··· Data under study
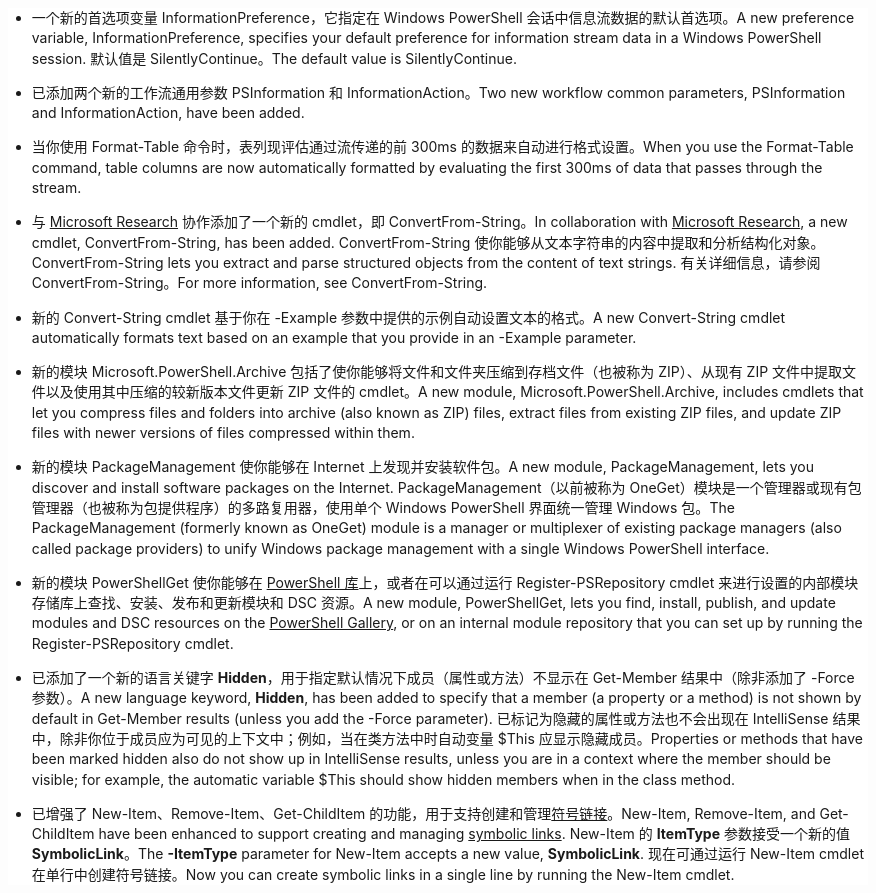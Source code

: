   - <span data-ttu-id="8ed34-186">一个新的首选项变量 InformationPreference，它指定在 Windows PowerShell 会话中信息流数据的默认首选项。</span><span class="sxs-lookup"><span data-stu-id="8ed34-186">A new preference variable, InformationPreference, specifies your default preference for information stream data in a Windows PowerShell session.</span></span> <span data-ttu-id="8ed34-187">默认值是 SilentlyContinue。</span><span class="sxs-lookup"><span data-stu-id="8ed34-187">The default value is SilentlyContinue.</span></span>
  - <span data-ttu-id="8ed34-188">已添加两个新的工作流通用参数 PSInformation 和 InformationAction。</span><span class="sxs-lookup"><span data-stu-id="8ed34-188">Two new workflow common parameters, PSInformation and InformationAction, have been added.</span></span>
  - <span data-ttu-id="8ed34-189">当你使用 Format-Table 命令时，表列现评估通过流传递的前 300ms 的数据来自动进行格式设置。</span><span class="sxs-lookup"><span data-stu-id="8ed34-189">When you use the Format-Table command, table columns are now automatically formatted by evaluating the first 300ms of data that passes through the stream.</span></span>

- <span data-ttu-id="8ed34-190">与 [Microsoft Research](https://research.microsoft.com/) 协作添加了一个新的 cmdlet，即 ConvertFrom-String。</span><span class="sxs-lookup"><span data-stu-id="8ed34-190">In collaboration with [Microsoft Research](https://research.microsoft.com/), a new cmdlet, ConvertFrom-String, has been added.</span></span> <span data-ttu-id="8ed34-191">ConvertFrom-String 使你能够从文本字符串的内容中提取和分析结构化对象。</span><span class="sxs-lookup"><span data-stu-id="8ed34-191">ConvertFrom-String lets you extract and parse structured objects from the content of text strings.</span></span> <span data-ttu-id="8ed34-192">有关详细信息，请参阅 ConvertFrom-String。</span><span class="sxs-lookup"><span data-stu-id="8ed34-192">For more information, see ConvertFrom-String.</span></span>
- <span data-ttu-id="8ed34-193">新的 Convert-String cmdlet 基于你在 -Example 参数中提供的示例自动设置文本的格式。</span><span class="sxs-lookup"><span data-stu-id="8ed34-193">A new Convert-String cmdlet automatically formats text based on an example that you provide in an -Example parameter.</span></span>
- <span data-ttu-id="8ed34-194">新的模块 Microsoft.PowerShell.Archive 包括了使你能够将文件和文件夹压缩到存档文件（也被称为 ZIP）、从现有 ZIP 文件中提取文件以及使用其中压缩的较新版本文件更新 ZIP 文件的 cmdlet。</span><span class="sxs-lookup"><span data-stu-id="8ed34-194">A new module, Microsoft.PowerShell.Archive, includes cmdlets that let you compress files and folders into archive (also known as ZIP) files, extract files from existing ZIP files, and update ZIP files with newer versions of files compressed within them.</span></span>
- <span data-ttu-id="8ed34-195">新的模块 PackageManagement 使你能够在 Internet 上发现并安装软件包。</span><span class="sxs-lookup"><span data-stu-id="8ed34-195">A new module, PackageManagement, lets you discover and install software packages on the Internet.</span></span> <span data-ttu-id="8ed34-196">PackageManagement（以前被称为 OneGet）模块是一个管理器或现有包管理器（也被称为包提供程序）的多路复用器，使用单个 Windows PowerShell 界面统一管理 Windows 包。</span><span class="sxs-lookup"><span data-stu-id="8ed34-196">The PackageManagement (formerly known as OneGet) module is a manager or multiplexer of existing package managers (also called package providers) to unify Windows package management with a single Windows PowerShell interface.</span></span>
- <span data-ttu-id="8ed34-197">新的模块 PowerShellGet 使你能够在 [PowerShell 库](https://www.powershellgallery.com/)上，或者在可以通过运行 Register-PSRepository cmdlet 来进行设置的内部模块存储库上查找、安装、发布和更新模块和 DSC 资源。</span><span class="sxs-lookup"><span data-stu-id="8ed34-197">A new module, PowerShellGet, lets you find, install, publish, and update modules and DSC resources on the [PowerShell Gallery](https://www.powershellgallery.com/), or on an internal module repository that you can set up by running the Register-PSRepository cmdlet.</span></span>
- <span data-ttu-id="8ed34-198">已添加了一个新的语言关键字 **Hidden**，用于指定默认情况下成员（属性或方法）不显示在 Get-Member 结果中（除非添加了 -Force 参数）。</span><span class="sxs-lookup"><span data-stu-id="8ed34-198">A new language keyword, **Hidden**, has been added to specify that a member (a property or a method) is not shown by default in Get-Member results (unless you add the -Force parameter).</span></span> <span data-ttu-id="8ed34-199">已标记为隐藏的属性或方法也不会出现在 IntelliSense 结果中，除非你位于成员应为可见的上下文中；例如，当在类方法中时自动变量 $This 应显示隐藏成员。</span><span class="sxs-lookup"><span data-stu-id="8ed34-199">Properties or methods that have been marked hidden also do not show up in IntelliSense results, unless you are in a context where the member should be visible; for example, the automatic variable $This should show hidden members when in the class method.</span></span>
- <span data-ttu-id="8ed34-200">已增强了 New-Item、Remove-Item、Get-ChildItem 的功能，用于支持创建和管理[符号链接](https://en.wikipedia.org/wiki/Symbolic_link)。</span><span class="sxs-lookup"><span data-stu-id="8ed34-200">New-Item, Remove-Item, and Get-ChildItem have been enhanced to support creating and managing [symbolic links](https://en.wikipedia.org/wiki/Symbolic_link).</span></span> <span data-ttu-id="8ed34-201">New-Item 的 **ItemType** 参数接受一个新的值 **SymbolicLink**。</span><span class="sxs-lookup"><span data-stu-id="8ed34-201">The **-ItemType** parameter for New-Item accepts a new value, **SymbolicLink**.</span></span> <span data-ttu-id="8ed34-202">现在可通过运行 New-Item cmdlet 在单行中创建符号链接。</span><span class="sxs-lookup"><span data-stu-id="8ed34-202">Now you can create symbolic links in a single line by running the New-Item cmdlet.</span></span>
······
··· Data under study
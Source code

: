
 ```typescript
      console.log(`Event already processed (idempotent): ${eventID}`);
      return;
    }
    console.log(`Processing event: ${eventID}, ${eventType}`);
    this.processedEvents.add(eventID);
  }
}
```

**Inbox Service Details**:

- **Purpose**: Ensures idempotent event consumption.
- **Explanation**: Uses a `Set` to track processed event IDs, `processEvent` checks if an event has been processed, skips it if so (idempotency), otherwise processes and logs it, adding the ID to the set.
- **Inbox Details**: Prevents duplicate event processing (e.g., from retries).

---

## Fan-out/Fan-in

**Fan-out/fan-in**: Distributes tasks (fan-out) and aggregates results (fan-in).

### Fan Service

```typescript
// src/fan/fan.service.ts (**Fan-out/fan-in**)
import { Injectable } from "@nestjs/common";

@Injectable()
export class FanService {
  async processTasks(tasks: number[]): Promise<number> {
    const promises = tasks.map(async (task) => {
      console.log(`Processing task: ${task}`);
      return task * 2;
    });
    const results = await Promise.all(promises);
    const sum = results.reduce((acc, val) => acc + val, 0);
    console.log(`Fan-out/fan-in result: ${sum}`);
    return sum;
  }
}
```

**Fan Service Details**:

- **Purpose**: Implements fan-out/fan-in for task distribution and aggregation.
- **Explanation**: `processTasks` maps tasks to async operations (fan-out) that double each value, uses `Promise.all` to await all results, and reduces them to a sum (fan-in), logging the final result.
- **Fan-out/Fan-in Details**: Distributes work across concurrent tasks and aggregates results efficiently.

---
······
» Task instructions:
Copy out, from the records above, every line that holds the string "Distributes".

» Exercise output:
**Fan-out/fan-in**: Distributes tasks (fan-out) and aggregates results (fan-in).
- **Fan-out/Fan-in Details**: Distributes work across concurrent tasks and aggregates results efficiently.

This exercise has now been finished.